Nonpharmacological approaches toward the prevention and treatment of prediabetes and diabetes.


Peter Salgo, MD: OK, so you find—because now we’re going to screen everybody—you find millions of folks with type 2 diabetes. Are there [nonpharmacological] approaches that you try first? Is that where you go first?

Om P. Ganda, MD: There is no denying the fact that even if you need pharmacological agents, you’ve still got to think about lifestyle. It’s all about lifestyle when it comes to type 2 diabetes, with rare exceptions. I mean, there are people whose beta cells are failing faster than the others, but the vast majority of people with type 2 diabetes would not require as many medications as we use right now if they follow the lifestyle. Which means modest rotation to diet and modest exercise on a daily basis at least 5 days a week.

Peter Salgo, MD: Given what you were telling me, [suppose] we get a very motivated patient and he or she goes to the gym 5 days a week [and] loses 7% to 10% body weight. What percent of all those people will stay off meds?
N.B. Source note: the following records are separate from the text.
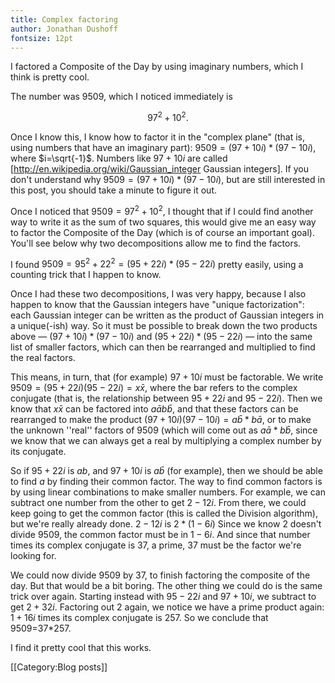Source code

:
 ```yaml
---
title: Complex factoring
author: Jonathan Dushoff
fontsize: 12pt
---
```


I factored a Composite of the Day by using imaginary numbers, which I think is pretty cool.

The number was 9509, which I noticed immediately is

$$97^2+10^2.$$

Once I know this, I know how to factor it in the "complex plane" (that is, using numbers that have an imaginary part): $9509 = (97+10i)*(97-10i)$, where $i=\sqrt{-1}$. Numbers like $97+10i$ are called [http://en.wikipedia.org/wiki/Gaussian_integer Gaussian integers]. If you don't understand why $9509 = (97+10i)*(97-10i)$, but are still interested in this post, you should take a minute to figure it out.

Once I noticed that $9509=97^2+10^2$, I thought that if I could find another way to write it as the sum of two squares, this would give me an easy way to factor the Composite of the Day (which is of course an important goal). You'll see below why two decompositions allow me to find the factors.

I found $9509=95^2+22^2 = (95+22i)*(95-22i)$ pretty easily, using a counting trick that I happen to know.

Once I had these two decompositions, I was very happy, because I also happen to know that the Gaussian integers have "unique factorization": each Gaussian integer can be written as the product of Gaussian integers in a unique(-ish) way. So it must be possible to break down the two products above — $(97+10i)*(97-10i)$ and $(95+22i)*(95-22i)$ — into the same list of smaller factors, which can then be rearranged and multiplied to find the real factors.

This means, in turn, that (for example) $97+10i$ must be factorable. We write $9509 = (95+22i)(95-22i) = x\bar x$, where the bar refers to the complex conjugate (that is, the relationship between $95+22i$ and $95-22i$). Then we know that $x\bar x$ can be factored into $a\bar a b\bar b$, and that these factors can be rearranged to make the product $(97+10i)(97-10i) = a\bar b * b\bar a$, or to make the unknown ''real'' factors of 9509 (which will come out as $a\bar a * b\bar b$, since we know that we can always get a real by multiplying a complex number by its conjugate.

So if $95+22i$ is $ab$, and $97+10i$ is $a\bar b$ (for example), then we should be able to find $a$ by finding their common factor. The way to find common factors is by using linear combinations to make smaller numbers. For example, we can subtract one number from the other to get $2-12i$. From there, we could keep going to get the common factor (this is called the Division algorithm), but we're really already done. $2-12i$ is $2*(1-6i)$ Since we know 2 doesn't divide 9509, the common factor must be in $1-6i$. And since that number times its complex conjugate is 37, a prime, 37 must be the factor we're looking for. 

We could now divide 9509 by 37, to finish factoring the composite of the day. But that would be a bit boring. The other thing we could do is the same trick over again. Starting instead with $95-22i$ and $97+10i$, we subtract to get $2+32i$. Factoring out 2 again, we notice we have a prime product again: $1+16i$ times its complex conjugate is 257. So we conclude that 9509=37*257.

I find it pretty cool that this works.

[[Category:Blog posts]]

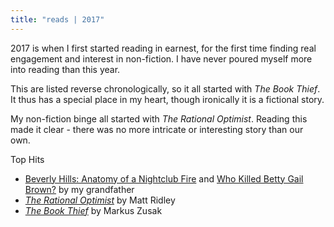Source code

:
 ```yaml
---
title: "reads | 2017"
---
```


2017 is when I first started reading in earnest, for the first time finding real engagement and interest in non-fiction. I have never poured myself more into reading than this year.

This are listed reverse chronologically, so it all started with _The Book Thief_. It thus has a special place in my heart, though ironically it is a fictional story.

My non-fiction binge all started with _The Rational Optimist_. Reading this made it clear - there was no more intricate or interesting story than our own.

Top Hits

- [Beverly Hills: Anatomy of a Nightclub Fire](https://www.amazon.com/Beverly-Hills-Anatomy-Nightclub-Fire/dp/0990535169) and [Who Killed Betty Gail Brown?](https://www.amazon.com/dp/B07W62WLYK/ref=nav_timeline_asin?_encoding=UTF8&psc=1) by my grandfather
- [_The Rational Optimist_](https://www.amazon.com/dp/B003QP4BJM/ref=dp-kindle-redirect?_encoding=UTF8&btkr=1) by Matt Ridley
- [_The Book Thief_](https://www.amazon.com/Book-Thief-Markus-Zusak/dp/0375842209/ref=tmm_pap_swatch_0?_encoding=UTF8&qid=&sr=) by Markus Zusak
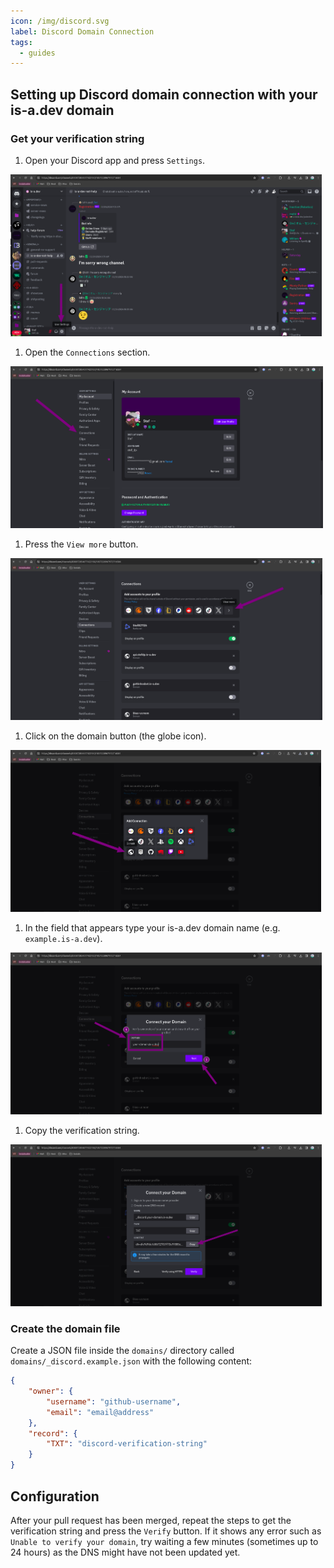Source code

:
 ```yaml
---
icon: /img/discord.svg
label: Discord Domain Connection
tags:
  - guides
---
```


## Setting up Discord domain connection with your is-a.dev domain

### Get your verification string

1. Open your Discord app and press `Settings`.
<img src="../img/discord_step_1.png" height="259">

1. Open the `Connections` section.
<img src="../img/discord_step_2.png" height="259">

1. Press the `View more` button.
<img src="../img/discord_step_3.png" height="259">

1. Click on the domain button (the globe icon).
<img src="../img/discord_step_4.png" height="259">

1. In the field that appears type your is-a.dev domain name (e.g. `example.is-a.dev`).
<img src="../img/discord_step_5.png" height="259">

1. Copy the verification string.
<img src="../img/discord_step_6.png" height="259">

### Create the domain file

Create a JSON file inside the `domains/` directory called `domains/_discord.example.json` with the following content:

```json 
{
    "owner": {
        "username": "github-username",
        "email": "email@address"
    },
    "record": {
        "TXT": "discord-verification-string"
    }
} 
```

## Configuration
After your pull request has been merged, repeat the steps to get the verification string and press the `Verify` button.
If it shows any error such as `Unable to verify your domain`, try waiting a few minutes (sometimes up to 24 hours) as the DNS might have not been updated yet.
Helena W. Rodbard, MD: Well, if you look at the DPP, the Diabetes Prevention Program, that Om just mentioned, what happened in that study is that 58% of people were able to prevent the progression of diabetes. Not the 100%, but 58% is a huge number. So sooner or later people will, if they are genetically programmed and if they have all the other risk factors, …progress to diabetes. But what they’re trying to do is to forestall the development of diabetes. And if we can do it for 5 years, for a decade or longer, this is the time that’s actually very precious because it’s preventing people from going on to needing more and more therapy.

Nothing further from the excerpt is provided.